● **DATA SUPPLIED**
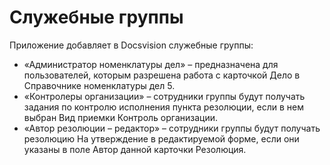 # Служебные группы

Приложение добавляет в Docsvision служебные группы:

- «Администратор номенклатуры дел» – предназначена для пользователей, которым разрешена работа с карточкой Дело в Справочнике номенклатуры дел 5.
- «Контролеры организации» – сотрудники группы будут получать задания по контролю исполнения пункта резолюции, если в нем выбран Вид приемки Контроль организации.
- «Автор резолюции – редактор» –  сотрудники группы будут получать резолюцию На утверждение в редактируемой форме, если они указаны в поле Автор данной карточки Резолюция.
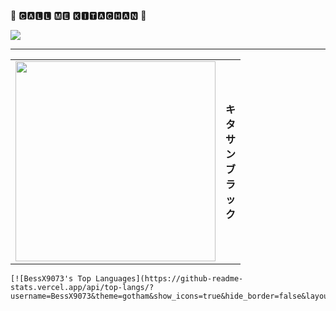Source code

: 🐎 🅲🅰🅻🅻 🅼🅴 🅺🅸🆃🅰🅲🅷🅰🅽 🐎

![](https://media.tenor.com/rp-AM5mlU0wAAAAd/uma-musume-kitasan-black.gif)

---

<table>
    <td>
        <img src="https://media.tenor.com/_vIoBfgGBFsAAAAC/kitsan-black-uma-musume.gif" style="height: 20rem">
    </td>
    <td>
        <strong>
            キ<br>タ<br>サ<br>ン<br>ブ<br>ラ<br>ッ<br>ク
        </strong>
    </td>
</table>

    [![BessX9073's Top Languages](https://github-readme-stats.vercel.app/api/top-langs/?username=BessX9073&theme=gotham&show_icons=true&hide_border=false&layout=compact)

<!-- yoloooooooo -->
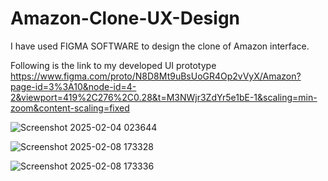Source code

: # Amazon-Clone-UX-Design
I have used FIGMA SOFTWARE to design the clone of Amazon interface.

Following is the link to my developed UI prototype
https://www.figma.com/proto/N8D8Mt9uBsUoGR4Op2vVyX/Amazon?page-id=3%3A10&node-id=4-2&viewport=419%2C276%2C0.28&t=M3NWjr3ZdYr5e1bE-1&scaling=min-zoom&content-scaling=fixed

![Screenshot 2025-02-04 023644](https://github.com/user-attachments/assets/970e0702-f5f4-4bce-a1f7-903eb465b76c)



![Screenshot 2025-02-08 173328](https://github.com/user-attachments/assets/993022dd-be36-4ce7-b273-abde3ebb5969)






![Screenshot 2025-02-08 173336](https://github.com/user-attachments/assets/29a750cb-074f-49f3-8285-349b24ed41d8)
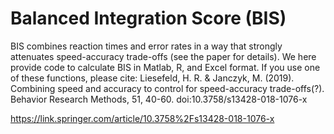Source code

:# Balanced Integration Score (BIS)

BIS combines reaction times and error rates in a way that strongly attenuates speed-accuracy trade-offs (see the paper for details).
We here provide code to calculate BIS in Matlab, R, and Excel format.
If you use one of these functions, please cite:
Liesefeld, H. R. & Janczyk, M. (2019). Combining speed and accuracy to control for speed-accuracy trade-offs(?). Behavior Research Methods, 51, 40-60. doi:10.3758/s13428-018-1076-x

https://link.springer.com/article/10.3758%2Fs13428-018-1076-x
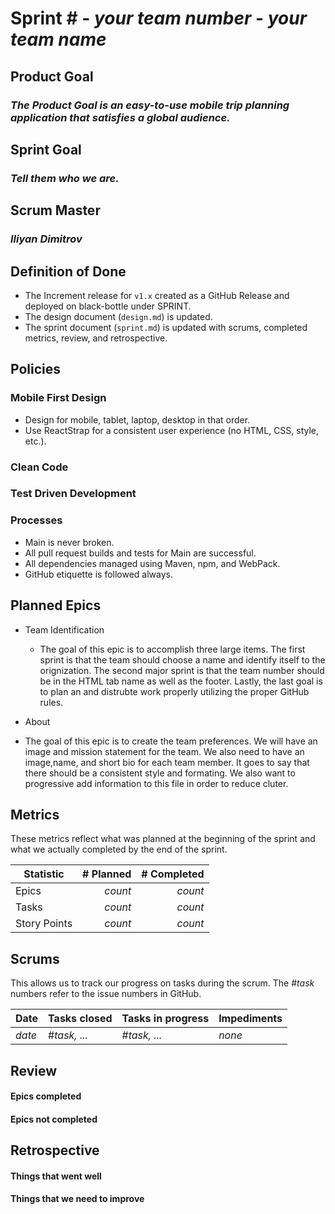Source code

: # Sprint # - *your team number* - *your team name*

## Product Goal
### *The Product Goal is an easy-to-use mobile trip planning application that satisfies a global audience.*

## Sprint Goal
### *Tell them who we are.*

## Scrum Master
### *Iliyan Dimitrov*

## Definition of Done

* The Increment release for `v1.x` created as a GitHub Release and deployed on black-bottle under SPRINT.
* The design document (`design.md`) is updated.
* The sprint document (`sprint.md`) is updated with scrums, completed metrics, review, and retrospective.


## Policies

### Mobile First Design
* Design for mobile, tablet, laptop, desktop in that order.
* Use ReactStrap for a consistent user experience (no HTML, CSS, style, etc.).

### Clean Code

### Test Driven Development

### Processes
* Main is never broken. 
* All pull request builds and tests for Main are successful.
* All dependencies managed using Maven, npm, and WebPack.
* GitHub etiquette is followed always.


## Planned Epics

* Team Identification
  * The goal of this epic is to accomplish three large items. The first sprint is that the team should choose a name and identify itself to the orignization. The second major sprint is that the team number should be in the HTML tab name as well as the footer. Lastly, the last goal is to plan an and distrubte work properly utilizing the proper GitHub rules.

* About
 * The goal of this epic is to create the team preferences. We will have an image and mission statement for the team. We also need to have an image,name, and short bio for each team member. It goes to say that there should be a consistent style and formating. We also want to progressive add information to this file in order to reduce cluter.


## Metrics

These metrics reflect what was planned at the beginning of the sprint and what we actually completed by the end of the sprint.

| Statistic | # Planned | # Completed |
| --- | ---: | ---: |
| Epics | *count* | *count* |
| Tasks |  *count*   | *count* | 
| Story Points |  *count*  | *count* | 


## Scrums

This allows us to track our progress on tasks during the scrum.
The #*task* numbers refer to the issue numbers in GitHub.

| Date | Tasks closed  | Tasks in progress | Impediments |
| :--- | :--- | :--- | :--- |
| *date* | #*task, ...* | #*task, ...* | *none* | 


## Review

#### Epics completed  

#### Epics not completed 


## Retrospective

#### Things that went well

#### Things that we need to improve
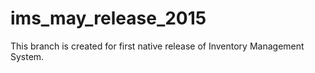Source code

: # ims_may_release_2015
This branch is created for first native release of Inventory Management System.
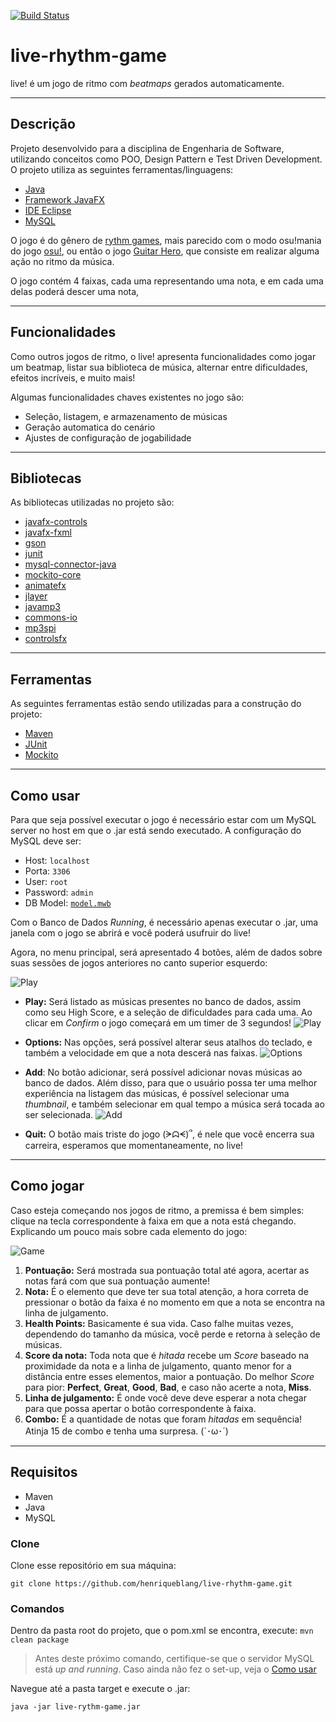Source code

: [![Build Status](https://travis-ci.org/henriqueblang/live-rhythm-game.svg?branch=main)](https://travis-ci.org/henriqueblang/live-rhythm-game)

# live-rhythm-game
live! é um jogo de ritmo com *beatmaps* gerados automaticamente.

--- 
## Descrição
Projeto desenvolvido para a disciplina de Engenharia de Software, utilizando conceitos como POO, Design Pattern e Test Driven Development. O projeto utiliza as seguintes ferramentas/linguagens:
* [Java](https://openjfx.io)
* [Framework JavaFX](https://openjfx.io)
* [IDE Eclipse](https://www.eclipse.org/downloads/)
* [MySQL](https://www.mysql.com)

O jogo é do gênero de [rythm games](https://www.google.com/search?client=opera&q=rhythm+games&sourceid=opera&ie=UTF-8&oe=UTF-8), mais parecido com o modo osu!mania do jogo [osu!](https://osu.ppy.sh/home), ou então o jogo [Guitar Hero](https://pt.wikipedia.org/wiki/Guitar_Hero_(série)), que consiste em realizar alguma ação no ritmo da música. 

O jogo contém 4 faixas, cada uma representando uma nota, e em cada uma delas poderá descer uma nota,

---

## Funcionalidades 

Como outros jogos de ritmo, o live! apresenta funcionalidades como jogar um beatmap, listar sua biblioteca de música, alternar entre dificuldades, efeitos incríveis, e muito mais!

Algumas funcionalidades chaves existentes no jogo são:

* Seleção, listagem, e armazenamento de músicas
* Geração automatica do cenário
* Ajustes de configuração de jogabilidade

---

## Bibliotecas 

As bibliotecas utilizadas no projeto são:

* [javafx-controls](https://mvnrepository.com/artifact/org.openjfx/javafx-controls)
* [javafx-fxml](https://mvnrepository.com/artifact/org.openjfx/javafx-fxml)
* [gson](https://mvnrepository.com/artifact/com.google.code.gson/gson)
* [junit](https://mvnrepository.com/artifact/junit/junit/4.12)
* [mysql-connector-java](https://mvnrepository.com/artifact/mysql/mysql-connector-java)
* [mockito-core](https://mvnrepository.com/artifact/org.mockito/mockito-core)
* [animatefx](https://mvnrepository.com/artifact/io.github.typhon0/AnimateFX/1.2.0)
* [jlayer](https://mvnrepository.com/artifact/javazoom/jlayer/1.0.1)
* [javamp3](https://mvnrepository.com/artifact/fr.delthas/javamp3)
* [commons-io](https://mvnrepository.com/artifact/commons-io/commons-io)
* [mp3spi](https://mvnrepository.com/artifact/com.googlecode.soundlibs/mp3spi)
* [controlsfx](https://mvnrepository.com/artifact/org.controlsfx/controlsfx)

--- 

## Ferramentas

As seguintes ferramentas estão sendo utilizadas para a construção do projeto:

* [Maven](https://maven.apache.org)
* [JUnit](https://junit.org/junit5/)
* [Mockito](https://site.mockito.org)

---

## Como usar

Para que seja possível executar o jogo é necessário estar com um MySQL server no host em que o .jar está sendo executado. A configuração do MySQL deve ser:
* Host: `localhost`
* Porta: `3306`
* User: `root` 
* Password: `admin`
* DB Model: [`model.mwb`](https://github.com/henriqueblang/live-rhythm-game/blob/main/database/model.mwb)

Com o Banco de Dados *Running*, é necessário apenas executar o .jar, uma janela com o jogo se abrirá e você poderá usufruir do live!

Agora, no menu principal, será apresentado 4 botões, além de dados sobre suas sessões de jogos anteriores no canto superior esquerdo:

![Play](/docs/img/menu.PNG "Play Button")

* **Play:** Será listado as músicas presentes no banco de dados, assim como seu High Score, e a seleção de dificuldades para cada uma. Ao clicar em *Confirm* o jogo começará em um timer de 3 segundos! ![Play](/docs/img/play.PNG "Play Button")

* **Options:** Nas opções, será possível alterar seus atalhos do teclado, e também a velocidade em que a nota descerá nas faixas. ![Options](/docs/img/options.PNG "Options Button")

* **Add**: No botão adicionar, será possível adicionar novas músicas ao banco de dados. Além disso, para que o usuário possa ter uma melhor experiência na listagem das músicas, é possível selecionar uma *thumbnail*, e também selecionar em qual tempo a música será tocada ao ser selecionada.  ![Add](/docs/img/add.PNG "Add Button")

* **Quit:** O botão mais triste do jogo (ᗒᗣᗕ)՞, é nele que você encerra sua carreira, esperamos que momentaneamente, no live!

---
## Como jogar
Caso esteja começando nos jogos de ritmo, a premissa é bem simples: clique na tecla correspondente à faixa em que a nota está chegando. Explicando um pouco mais sobre cada elemento do jogo:

![Game](/docs/img/game.PNG "Game")

1. **Pontuação:** Será mostrada sua pontuação total até agora, acertar as notas fará com que sua pontuação aumente!
2. **Nota:** É o elemento que deve ter sua total atenção, a hora correta de pressionar o botão da faixa é no momento em que a nota se encontra na linha de julgamento.
3. **Health Points:** Basicamente é sua vida. Caso falhe muitas vezes, dependendo do tamanho da música, você perde e retorna à seleção de músicas. 
4. **Score da nota:** Toda nota que é *hitada* recebe um *Score* baseado na proximidade da nota e a linha de julgamento, quanto menor for a distância entre esses elementos, maior a pontuação. Do melhor *Score* para pior: **Perfect**, **Great**, **Good**, **Bad**, e caso não acerte a nota, **Miss**. 
5. **Linha de julgamento:** É onde você deve deve esperar a nota chegar para que possa apertar o botão correspondente à faixa. 
6. **Combo:** É a quantidade de notas que foram *hitadas* em sequência! Atinja 15 de combo e tenha uma surpresa. (`･ω･´)

--- 

## Requisitos 
* Maven
* Java 
* MySQL

### Clone

Clone esse repositório em sua máquina:

`git clone https://github.com/henriqueblang/live-rhythm-game.git` 

### Comandos

Dentro da pasta root do projeto, que o pom.xml se encontra, execute:
`mvn clean package`

> Antes deste próximo comando, certifique-se que o servidor MySQL está *up and running*. Caso ainda não fez o set-up, veja o [Como usar](#Como-usar)

Navegue até a pasta target e execute o .jar:

`java -jar live-rythm-game.jar`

● **WHAT TO DO**
Return solely the number of lines in the data that include the word "está".

● **SOLUTION FOR THIS PROBLEM**
3